夏休みは終わった。夏休み最後の日である昨日8/31は、インターネット版【理科の部屋】の誕生日である。
1995年8月31日、福島県葛尾中学校で100校プロジェクト取り組みの一環としてスタートしたのである。
あれから16年の歳月が流れた。サーバはなくなってしまったかも知れない。しかし、その思念は生き続けていると確信している。
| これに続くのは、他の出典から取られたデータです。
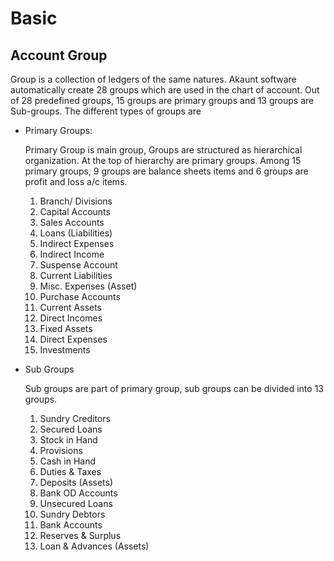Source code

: # Basic

## Account Group

Group is a collection of ledgers of the same natures. Akaunt software automatically create 28 groups which are used in the chart of account. Out of 28 predefined groups, 15 groups are primary groups and 13 groups are Sub-groups. The different types of groups are

- Primary Groups:
    
    Primary Group is main group, Groups are structured as hierarchical organization. At the top of hierarchy are primary groups. Among 15 primary groups, 9 groups are balance sheets items and 6 groups are profit and loss a/c items.
    1. Branch/ Divisions
    2. Capital Accounts
    3. Sales Accounts
    4. Loans (Liabilities)
    5. Indirect Expenses
    6. Indirect Income
    7. Suspense Account
    8. Current Liabilities
    9. Misc. Expenses (Asset)
    10. Purchase Accounts
    11. Current Assets
    12. Direct Incomes
    13. Fixed Assets
    14. Direct Expenses
    15. Investments
- Sub Groups

     Sub groups are part of primary group, sub groups can be divided into 13 groups.

    1. Sundry Creditors
    2. Secured Loans	
    3. Stock in Hand
    4. Provisions
    5. Cash in Hand
    6. Duties & Taxes
    7. Deposits (Assets)
    8. Bank OD Accounts
    9. Unsecured Loans	
    10. Sundry Debtors
    11. Bank Accounts
    12. Reserves & Surplus
    13. Loan & Advances (Assets)
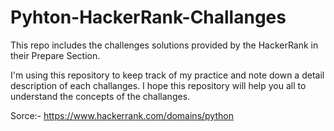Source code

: # Pyhton-HackerRank-Challanges
This repo includes the challenges solutions provided by the HackerRank in their Prepare Section.

I'm using this repository to keep track of my practice and note down a detail description of each challanges.
I hope this repository will help you all to understand the concepts of the challanges.

Sorce:- https://www.hackerrank.com/domains/python
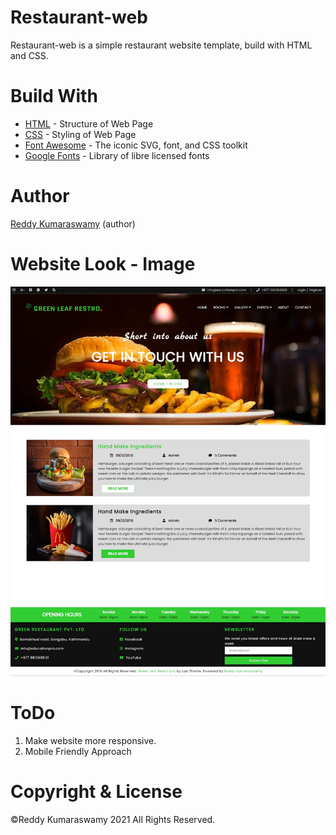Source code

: # Restaurant-web
Restaurant-web is a simple restaurant website template, build with HTML and CSS.

# Build With
<ul>
  <li><a href="https://www.w3schools.com/html/">HTML</a> - Structure of Web Page</li>
  <li><a href="https://www.w3schools.com/css/">CSS</a> - Styling of Web Page</li>
  <li><a href="https://fontawesome.com/">Font Awesome</a> - The iconic SVG, font, and CSS toolkit</li>
  <li><a href="https://fonts.google.com/">Google Fonts</a> - Library of libre licensed fonts</li>
</ul>

# Author
<a href="https://github.com/kumaraswamyreddy">Reddy Kumaraswamy</a> (author)

# Website Look - Image
<img src="img/Project 1.jpeg">

# ToDo
<ol>
  <li>Make website more responsive.</li>
  <li>Mobile Friendly Approach</li>
</ol>

# Copyright & License
 &copy;Reddy Kumaraswamy 2021 All Rights Reserved.
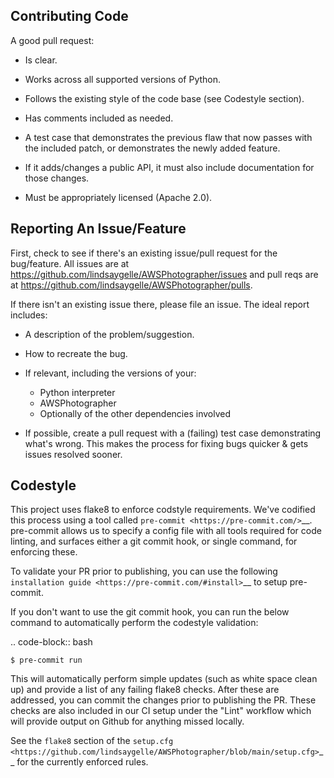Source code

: Contributing Code
-----------------
A good pull request:

-  Is clear.
-  Works across all supported versions of Python.
-  Follows the existing style of the code base (see Codestyle section).
-  Has comments included as needed.

-  A test case that demonstrates the previous flaw that now passes with
   the included patch, or demonstrates the newly added feature.
-  If it adds/changes a public API, it must also include documentation
   for those changes.
-  Must be appropriately licensed (Apache 2.0).

Reporting An Issue/Feature
--------------------------
First, check to see if there's an existing issue/pull request for the
bug/feature. All issues are at
https://github.com/lindsaygelle/AWSPhotographer/issues and pull reqs are at
https://github.com/lindsaygelle/AWSPhotographer/pulls.

If there isn't an existing issue there, please file an issue. The
ideal report includes:

-  A description of the problem/suggestion.
-  How to recreate the bug.
-  If relevant, including the versions of your:

   -  Python interpreter
   -  AWSPhotographer
   -  Optionally of the other dependencies involved

-  If possible, create a pull request with a (failing) test case
   demonstrating what's wrong. This makes the process for fixing bugs
   quicker & gets issues resolved sooner.

Codestyle
---------
This project uses flake8 to enforce codstyle requirements. We've codified this
process using a tool called `pre-commit <https://pre-commit.com/>`__. pre-commit
allows us to specify a config file with all tools required for code linting,
and surfaces either a git commit hook, or single command, for enforcing these.

To validate your PR prior to publishing, you can use the following
`installation guide <https://pre-commit.com/#install>`__ to setup pre-commit.

If you don't want to use the git commit hook, you can run the below command
to automatically perform the codestyle validation:

.. code-block:: bash

    $ pre-commit run

This will automatically perform simple updates (such as white space clean up)
and provide a list of any failing flake8 checks. After these are addressed,
you can commit the changes prior to publishing the PR.
These checks are also included in our CI setup under the "Lint" workflow which
will provide output on Github for anything missed locally.

See the `flake8` section of the
`setup.cfg <https://github.com/lindsaygelle/AWSPhotographer/blob/main/setup.cfg>`__ for the
currently enforced rules.
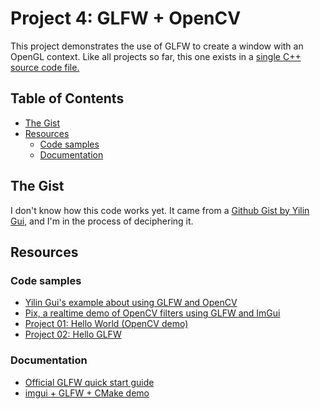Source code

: # Project 4: GLFW + OpenCV <!-- omit in toc -->
This project demonstrates the use of GLFW to create a window with an OpenGL context. 
Like all projects so far, this one exists in a [single C++ source code file.](main.cpp)

## Table of Contents <!-- omit in toc -->
- [The Gist](#the-gist)
- [Resources](#resources)
	- [Code samples](#code-samples)
	- [Documentation](#documentation)


## The Gist
I don't know how this code works yet. It came from a [Github Gist by Yilin Gui](https://gist.github.com/insaneyilin/038a022f2ece61c923315306ddcea081), and I'm in the process of deciphering it.

## Resources
### Code samples
* [Yilin Gui's example about using GLFW and OpenCV](https://gist.github.com/insaneyilin/038a022f2ece61c923315306ddcea081)
* [Pix, a realtime demo of OpenCV filters using GLFW and ImGui](https://github.com/aang7/Pix)
* [Project 01: Hello World (OpenCV demo)](../01-Hello-World)
* [Project 02: Hello GLFW](../02-Hello-GLFW)
### Documentation
* [Official GLFW quick start guide](https://www.glfw.org/docs/latest/quick.html)
* [imgui + GLFW + CMake demo](https://github.com/m516/imgui-opengl-glfw-glew-cmake-demo/)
 私のささやかな更新も、その意思表示のひとつであると思っている。

◆表紙画像集2011 人里の植物シリーズ ヨイマチグサ
 ヨイマチグサの黄色は、今、なにか幸せの色というより哀しみの色に見えてしまっていた。
しかし、花巻でも、遠野、釜石、陸前高田、一関でも目がこの花をさがしていた。これ見かけるとなんなくうれしくなってしまったのだ。
 やっぱり幸せ待つ花なんだろうか。

◆サイエンスコミュニケーター宣言 更新
 サイエンスコミュニケーターも5ヶ月がすぎ、6ヶ月目に入る。
具体的な仕事を蓄積していくときが来ている。どっちみち軌道修正は続けて行かねばならないのだから…。
まずは、前に進むこと!!
自分が面白いと思えること、楽しいと思えること優先でいきたい。